= LISTED RECORDS =
-------

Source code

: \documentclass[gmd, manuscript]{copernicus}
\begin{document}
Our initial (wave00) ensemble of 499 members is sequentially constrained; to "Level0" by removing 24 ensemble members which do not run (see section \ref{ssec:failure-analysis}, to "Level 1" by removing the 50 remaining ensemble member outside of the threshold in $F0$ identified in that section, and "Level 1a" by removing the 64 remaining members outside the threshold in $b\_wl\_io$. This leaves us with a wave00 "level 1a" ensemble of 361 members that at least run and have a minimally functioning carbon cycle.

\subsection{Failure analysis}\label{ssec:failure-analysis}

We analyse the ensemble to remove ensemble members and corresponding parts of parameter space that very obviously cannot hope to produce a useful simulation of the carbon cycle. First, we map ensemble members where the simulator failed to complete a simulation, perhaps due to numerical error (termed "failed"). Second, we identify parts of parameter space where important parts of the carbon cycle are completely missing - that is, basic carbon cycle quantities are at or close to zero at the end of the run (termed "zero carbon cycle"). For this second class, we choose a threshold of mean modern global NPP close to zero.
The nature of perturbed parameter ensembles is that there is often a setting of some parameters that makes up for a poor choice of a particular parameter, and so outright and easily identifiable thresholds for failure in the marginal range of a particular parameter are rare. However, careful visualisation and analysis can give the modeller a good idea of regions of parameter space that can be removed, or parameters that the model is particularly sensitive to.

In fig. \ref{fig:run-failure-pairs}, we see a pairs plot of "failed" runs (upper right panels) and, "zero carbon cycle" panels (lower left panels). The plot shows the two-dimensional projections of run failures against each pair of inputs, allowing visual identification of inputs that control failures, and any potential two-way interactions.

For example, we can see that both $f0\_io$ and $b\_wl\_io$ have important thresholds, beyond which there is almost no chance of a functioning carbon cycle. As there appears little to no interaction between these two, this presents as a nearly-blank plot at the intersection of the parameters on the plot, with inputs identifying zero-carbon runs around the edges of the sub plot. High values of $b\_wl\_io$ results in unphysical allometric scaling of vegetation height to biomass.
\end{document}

-------

= TASK ITEM =
All lines from the one with "We analyse the" through the end of the data must be repeated exactly, and nothing else may be repeated.

= EXPECTED ANSWER =
We analyse the ensemble to remove ensemble members and corresponding parts of parameter space that very obviously cannot hope to produce a useful simulation of the carbon cycle. First, we map ensemble members where the simulator failed to complete a simulation, perhaps due to numerical error (termed "failed"). Second, we identify parts of parameter space where important parts of the carbon cycle are completely missing - that is, basic carbon cycle quantities are at or close to zero at the end of the run (termed "zero carbon cycle"). For this second class, we choose a threshold of mean modern global NPP close to zero.
The nature of perturbed parameter ensembles is that there is often a setting of some parameters that makes up for a poor choice of a particular parameter, and so outright and easily identifiable thresholds for failure in the marginal range of a particular parameter are rare. However, careful visualisation and analysis can give the modeller a good idea of regions of parameter space that can be removed, or parameters that the model is particularly sensitive to.

In fig. \ref{fig:run-failure-pairs}, we see a pairs plot of "failed" runs (upper right panels) and, "zero carbon cycle" panels (lower left panels). The plot shows the two-dimensional projections of run failures against each pair of inputs, allowing visual identification of inputs that control failures, and any potential two-way interactions.

For example, we can see that both $f0\_io$ and $b\_wl\_io$ have important thresholds, beyond which there is almost no chance of a functioning carbon cycle. As there appears little to no interaction between these two, this presents as a nearly-blank plot at the intersection of the parameters on the plot, with inputs identifying zero-carbon runs around the edges of the sub plot. High values of $b\_wl\_io$ results in unphysical allometric scaling of vegetation height to biomass.
\end{document}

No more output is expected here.